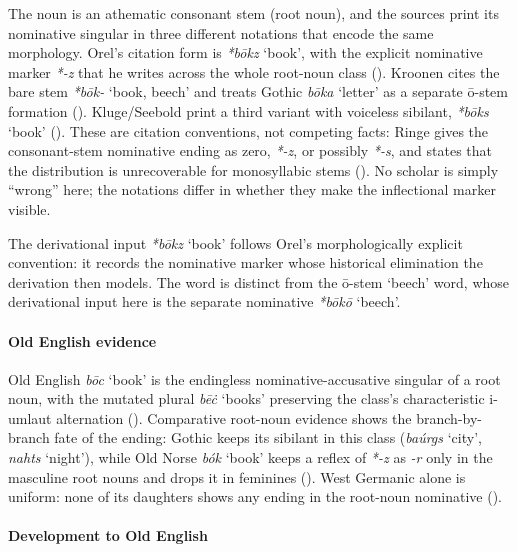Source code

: \documentclass[
  british,
  a4paper,
]{article}
\newcounter{none} %
\providecommand{\Recon}[1]{\emph{*#1}}
\begin{document}
The noun is an athematic consonant stem (root noun), and the sources
print its nominative singular in three different notations that encode
the same morphology. Orel's citation form is \emph{*bōkz} `book', with
the explicit nominative marker \emph{*-z} that he writes across the
whole root-noun class (). Kroonen
cites the bare stem {\emph{*bōk-}} `book, beech' and treats Gothic
\emph{bōka} `letter' as a separate ō-stem formation
(). Kluge/Seebold print
a third variant with voiceless sibilant, {\emph{*bōks}} `book'
(). These are citation
conventions, not competing facts: Ringe gives the consonant-stem
nominative ending as zero, \emph{*-z}, or possibly \emph{*-s}, and
states that the distribution is unrecoverable for monosyllabic stems
(). No scholar is simply
``wrong'' here; the notations differ in whether they make the
inflectional marker visible.

The derivational input \Recon{bōkz} `book' follows Orel's
morphologically explicit convention: it records the nominative marker
whose historical elimination the derivation then models. The word is
distinct from the ō-stem `beech' word, whose derivational input here is
the separate nominative \Recon{bōkō} `beech'.

\paragraph{Old English evidence}\label{old-english-evidence-8}

Old English {\emph{bōc}} `book' is the endingless nominative-accusative
singular of a root noun, with the mutated plural \emph{bēċ} `books'
preserving the class's characteristic i-umlaut alternation
(). Comparative root-noun
evidence shows the branch-by-branch fate of the ending: Gothic keeps its
sibilant in this class (\emph{baúrgs} `city', \emph{nahts} `night'),
while Old Norse \emph{bók} `book' keeps a reflex of \emph{*-z} as
\emph{-r} only in the masculine root nouns and drops it in feminines
(). West Germanic alone is
uniform: none of its daughters shows any ending in the root-noun
nominative ().

\paragraph{Development to Old
English}\label{development-to-old-english-8}
\end{document}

= = = =

* What the task asks *
Extract exactly and only the lines above from the line containing "the same morphology." through the line containing "cites the bare", both end lines included.

* Answer to the problem *
the same morphology. Orel's citation form is \emph{*bōkz} `book', with
the explicit nominative marker \emph{*-z} that he writes across the
whole root-noun class (). Kroonen
cites the bare stem {\emph{*bōk-}} `book, beech' and treats Gothic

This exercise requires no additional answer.